Die Diagnose war ein richtiger Schock für mich und meine Familie. Da war ich plötzlich, mitten im Leben, kurz vor der Hochzeit und nun sollte ich unheilbar krank sein? Meine Welt geriet aus den Fugen. Ich hatte Angst vor der Zukunft – meine Träume und Ziele schienen unerreichbar. Ich weinte viel; dieses beängstigende Gefühl, die Kontrolle über meinen Körper verloren zu haben, war nur schwer zu ertragen. Ich dachte, diese Phase vergeht nie. Mein damaliger Neurologe sagte zu mir, es werde dauern, bis ich mir wieder selbst vertrauen könne. Das war hart für mich. Wenn du deinem eigenem Körper nicht mehr trauen kannst, wie willst du dann überhaupt jemand anderem trauen?

 

Ich hatte Probleme, die Diagnose überhaupt zu akzeptieren, suchte ständig Gründe, die meine Diagnose widerlegten und verdrängte, anstatt mich mit der MS auseinanderzusetzen. Im tiefsten Inneren wusste ich aber, ich habe Multiple Sklerose.

 

Nach einigem Hin und Her entschied ich mich schließlich für eine Therapieform. Damit fühlte ich mich sicherer. Du wirst das sicher kennen: Anfangs ist man durch die Informationsflut überfordert – wie soll man sich da entscheiden? Lass dich gut aufklären und schau, was zu dir passt und womit du ein gutes Gefühl hast. Wenn du Fragen hast, wende dich an deinen Neurologen, anstatt selbst im Internet zu recherchieren. Setze dich nicht unter Druck. Wenn ein Medikament nichts für dich ist, ist das nicht schlimm. Sprich mit deinem Arzt, es wird eine andere Möglichkeit geben, damit es dir besser geht.

 

Im selben Jahr erlitt ich einen Schub. Das war kurz nach meiner Fehlgeburt.

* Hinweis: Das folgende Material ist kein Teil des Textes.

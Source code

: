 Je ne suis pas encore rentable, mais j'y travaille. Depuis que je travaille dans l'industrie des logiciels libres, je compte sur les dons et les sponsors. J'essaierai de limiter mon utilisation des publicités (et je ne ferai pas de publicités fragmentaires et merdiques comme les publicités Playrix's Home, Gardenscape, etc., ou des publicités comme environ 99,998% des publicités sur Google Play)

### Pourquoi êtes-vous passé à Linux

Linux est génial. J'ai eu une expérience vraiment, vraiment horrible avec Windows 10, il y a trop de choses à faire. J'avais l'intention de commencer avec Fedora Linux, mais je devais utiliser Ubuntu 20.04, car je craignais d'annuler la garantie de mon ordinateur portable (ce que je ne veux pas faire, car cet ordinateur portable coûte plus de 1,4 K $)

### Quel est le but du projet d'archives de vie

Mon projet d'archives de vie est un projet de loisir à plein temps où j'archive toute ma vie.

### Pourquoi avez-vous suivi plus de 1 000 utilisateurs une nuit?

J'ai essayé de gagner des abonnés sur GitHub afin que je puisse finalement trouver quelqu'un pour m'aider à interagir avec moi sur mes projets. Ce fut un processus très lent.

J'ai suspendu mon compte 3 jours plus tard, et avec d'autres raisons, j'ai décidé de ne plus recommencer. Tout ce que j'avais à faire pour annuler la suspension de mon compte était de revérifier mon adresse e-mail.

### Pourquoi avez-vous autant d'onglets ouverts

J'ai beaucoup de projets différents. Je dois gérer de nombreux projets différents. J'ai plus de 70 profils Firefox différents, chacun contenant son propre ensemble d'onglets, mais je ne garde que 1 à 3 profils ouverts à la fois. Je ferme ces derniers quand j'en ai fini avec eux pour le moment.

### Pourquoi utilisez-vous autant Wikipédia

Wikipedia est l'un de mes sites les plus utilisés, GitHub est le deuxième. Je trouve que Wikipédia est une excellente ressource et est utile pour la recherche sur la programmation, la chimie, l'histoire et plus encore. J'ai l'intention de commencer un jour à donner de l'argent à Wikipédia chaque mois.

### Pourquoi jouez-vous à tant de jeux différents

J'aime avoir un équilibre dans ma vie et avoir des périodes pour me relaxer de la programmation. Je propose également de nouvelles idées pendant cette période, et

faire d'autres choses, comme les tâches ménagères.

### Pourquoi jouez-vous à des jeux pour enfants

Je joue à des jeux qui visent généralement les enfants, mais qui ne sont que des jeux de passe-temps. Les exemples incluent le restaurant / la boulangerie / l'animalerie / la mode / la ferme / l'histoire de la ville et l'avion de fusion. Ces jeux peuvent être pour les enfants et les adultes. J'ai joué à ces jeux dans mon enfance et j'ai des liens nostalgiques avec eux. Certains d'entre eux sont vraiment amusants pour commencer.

Ich merkte beim Autofahren, dass etwas nicht mit meinem Bein stimmte. Ich dachte aber nicht weiter darüber nach. Mein Mann stellte abends fest, dass es eine Spastik war. Am nächsten Tag waren die Symptome unverändert. Da brach meine Welt erneut zusammen und ich musste mir wieder vor Augen führen, dass die MS ein fester Bestandteil meines Lebens war. Das MRT zeigte, dass sich neue Läsionen gebildet hatten. Ich zog mich zurück. Ich musste erstmal wieder mit mir selbst klar kommen. Das dauerte.

 

Im Dezember 2015 begann ich dann mit Sportübungen. Mein linkes Bein funktionierte nicht so wie ich das wollte und daran musste und wollte ich arbeiten. Die körperlichen Verbesserungen stellten sich glücklicherweise schnell ein und ich fühlte, wie es mir stetig besser ging. Von da an setzte ich mir täglich kleine Sportziele. Ganz allmählich stieg das Vertrauen in meinen Körper wieder. Mein persönlicher Abschluss war schließlich eine Wanderung in den Alpen im September 2016. Es war anstrengend, mein Bein machte sich ab und zu bemerkbar, aber ich erreichte tatsächlich alle geplanten Etappen. Ich war so stolz auf mich! Und noch ein Gutes hatte dieser Wanderurlaub: Ich dachte viel nach, redete mit meinem Mann über die Krankheit, meine Ängste und Sorgen. Ich konnte eineinhalb Jahre nach der Diagnose endlich meinen Frieden mit der Krankheit schließen. Das war ein großer Wendepunkt in meinem Leben. Drei Tage später hielt ich außerdem einen positiven Schwangerschaftstest in der Hand und diesmal ging alles gut. Ich hatte seither auch keinen Schub mehr und lediglich eine neue Läsion im Gehirn ist dazubekommen. Je weiter der letzte Schub sich entfernt, desto sicherer fühle ich mich.

 

Natürlich ist die Krankheit noch da; ich merke sie und kämpfe mit alten Symptomen, mal mehr mal weniger. Aber – und das ist wirklich wichtig – die Krankheit brachte nicht nur Schlechtes! Sie zeigte mir meine Grenzen, lehrte mich auf mich zu hören, dankbar für gute Tage zu sein und im Hier und Jetzt zu leben. Es gibt noch ein paar wenige Tage, an denen sie mir Angst macht. Das ist normal und in Ordnung.

 

Heute kann ich dir sagen, ich bin glücklich. Die Diagnose ist nicht mehr so präsent wie zu Anfang. Meist denke ich gar nicht darüber nach. Ich lebe mein Leben wieder und habe Träume und Ziele.

 

Wenn du am Anfang deiner Diagnose bist, gib dir Zeit. Du darfst weinen, traurig und wütend sein. Es gehört dazu. Und dann wird es besser.